Algeria's energy earnings are forecast to fall to $26.4 billion next year while foreign exchange reserves will dip to $121 billion after low oil prices cut into the OPEC nation's economy, Finance Minister Abderrahmane Benkhalfa said on Sunday.
The North African state, a major gas supplier to Europe, has already said energy earnings will fall by 50 percent this year to about $34 billion. Oil and gas sales make up 95 percent of its exports and account for 60 percent of the country's budget.
Algeria is considering higher taxes, import duties and a hike in subsidised diesel and electricity prices to help cover its deficit after the slump in crude oil prices eroded its revenues, according to a draft of its 2016 budget.

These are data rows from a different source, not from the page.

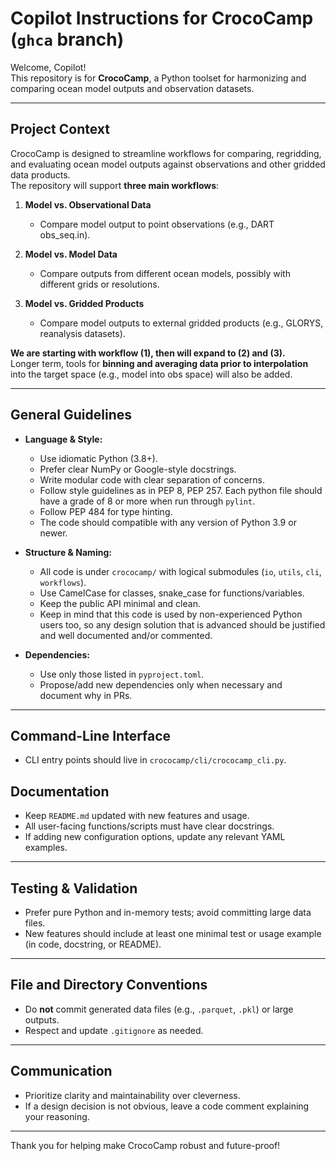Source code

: # Copilot Instructions for CrocoCamp (`ghca` branch)

Welcome, Copilot!  
This repository is for **CrocoCamp**, a Python toolset for harmonizing and comparing ocean model outputs and observation datasets.  

---

## Project Context

CrocoCamp is designed to streamline workflows for comparing, regridding, and evaluating ocean model outputs against observations and other gridded data products.  
The repository will support **three main workflows**:

1. **Model vs. Observational Data**  
   - Compare model output to point observations (e.g., DART obs_seq.in).
     
2. **Model vs. Model Data**  
   - Compare outputs from different ocean models, possibly with different grids or resolutions.

3. **Model vs. Gridded Products**  
   - Compare model outputs to external gridded products (e.g., GLORYS, reanalysis datasets).

**We are starting with workflow (1), then will expand to (2) and (3).**  
Longer term, tools for **binning and averaging data prior to interpolation** into the target space (e.g., model into obs space) will also be added.

---

## General Guidelines

- **Language & Style:**  
  - Use idiomatic Python (3.8+).  
  - Prefer clear NumPy or Google-style docstrings.  
  - Write modular code with clear separation of concerns.
  - Follow style guidelines as in PEP 8, PEP 257. Each python file should have a grade of 8 or more when run through `pylint`.
  - Follow PEP 484 for type hinting.
  - The code should compatible with any version of Python 3.9 or newer.

- **Structure & Naming:**  
  - All code is under `crococamp/` with logical submodules (`io`, `utils`, `cli`, `workflows`).
  - Use CamelCase for classes, snake_case for functions/variables.
  - Keep the public API minimal and clean.
  - Keep in mind that this code is used by non-experienced Python users too, so any design solution that is advanced should be justified and well documented and/or commented.

- **Dependencies:**  
  - Use only those listed in `pyproject.toml`.
  - Propose/add new dependencies only when necessary and document why in PRs.

---

## Command-Line Interface

- CLI entry points should live in `crococamp/cli/crococamp_cli.py`.

## Documentation

- Keep `README.md` updated with new features and usage.
- All user-facing functions/scripts must have clear docstrings.
- If adding new configuration options, update any relevant YAML examples.

---

## Testing & Validation

- Prefer pure Python and in-memory tests; avoid committing large data files.
- New features should include at least one minimal test or usage example (in code, docstring, or README).

---

## File and Directory Conventions

- Do **not** commit generated data files (e.g., `.parquet`, `.pkl`) or large outputs.
- Respect and update `.gitignore` as needed.

---

## Communication

- Prioritize clarity and maintainability over cleverness.
- If a design decision is not obvious, leave a code comment explaining your reasoning.

---

Thank you for helping make CrocoCamp robust and future-proof!

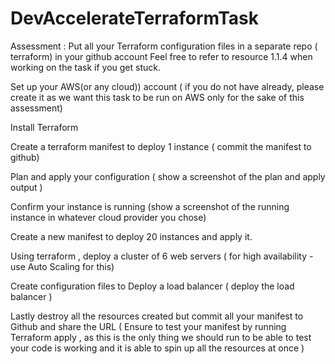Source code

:# DevAccelerateTerraformTask

 Assessment :
Put all your Terraform configuration files  in a separate repo ( terraform) in your github account  Feel free to refer to resource 1.1.4 when working on the task if you get stuck.

Set up your AWS(or any cloud)) account ( if you do not have already, please  create it as we want this task to be run on AWS only for the sake of this assessment)

Install Terraform 

Create a terraform manifest to deploy 1 instance ( commit the manifest to github)

Plan and apply your configuration ( show a screenshot of the plan and apply  output )

Confirm your instance is running (show a screenshot of the running instance in whatever cloud provider you chose)

Create a new manifest to deploy 20 instances and apply it.

Using terraform , deploy a cluster of 6 web servers ( for high availability - use Auto Scaling for this)

Create configuration files to Deploy a load balancer ( deploy the load balancer )

Lastly destroy all the resources created but commit all your manifest to Github and share the URL ( Ensure to test your manifest by running Terraform apply  , as this is the only thing we should run to be able to test your code is working and it is able to spin up all the resources at once )
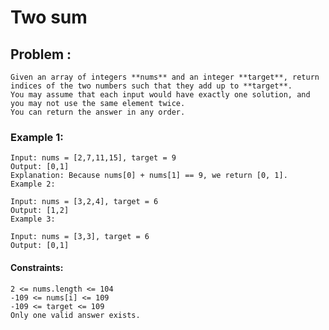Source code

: # Two sum 

## Problem : 
    Given an array of integers **nums** and an integer **target**, return indices of the two numbers such that they add up to **target**.
    You may assume that each input would have exactly one solution, and you may not use the same element twice.
    You can return the answer in any order.



### Example 1:

    Input: nums = [2,7,11,15], target = 9
    Output: [0,1]
    Explanation: Because nums[0] + nums[1] == 9, we return [0, 1].
    Example 2:

    Input: nums = [3,2,4], target = 6
    Output: [1,2]
    Example 3:

    Input: nums = [3,3], target = 6
    Output: [0,1]
 

#### Constraints:

    2 <= nums.length <= 104
    -109 <= nums[i] <= 109
    -109 <= target <= 109
    Only one valid answer exists.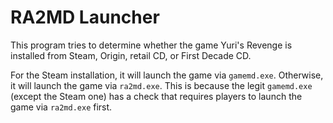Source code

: # RA2MD Launcher

This program tries to determine whether the game Yuri's Revenge is installed from Steam, Origin, retail CD, or First Decade CD.

For the Steam installation, it will launch the game via `gamemd.exe`. Otherwise, it will launch the game via `ra2md.exe`. This is because the legit `gamemd.exe` (except the Steam one) has a check that requires players to launch the game via `ra2md.exe` first.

"We have to be vigilant in the management of our money. We have to control public spending," the minister told the parliament where the draft budget law was presented.
"We have to mobilise new resources. We have planned a reasonable increase in the prices of fuel and electricity to cover production costs," he said.
Domestic prices for energy products are very low by international standards in Algeria, which analysts say is the main reason behind high consumption rates in the country of 40 million people.
The world oil price slide is testing an economic system that relies on energy revenues to pay for a vast range of social subsidies, from public housing to cheap loans and subsidised fuel, which helped Algeria avoid the kind of "Arab Spring" uprisings that erupted in its North African neighbours.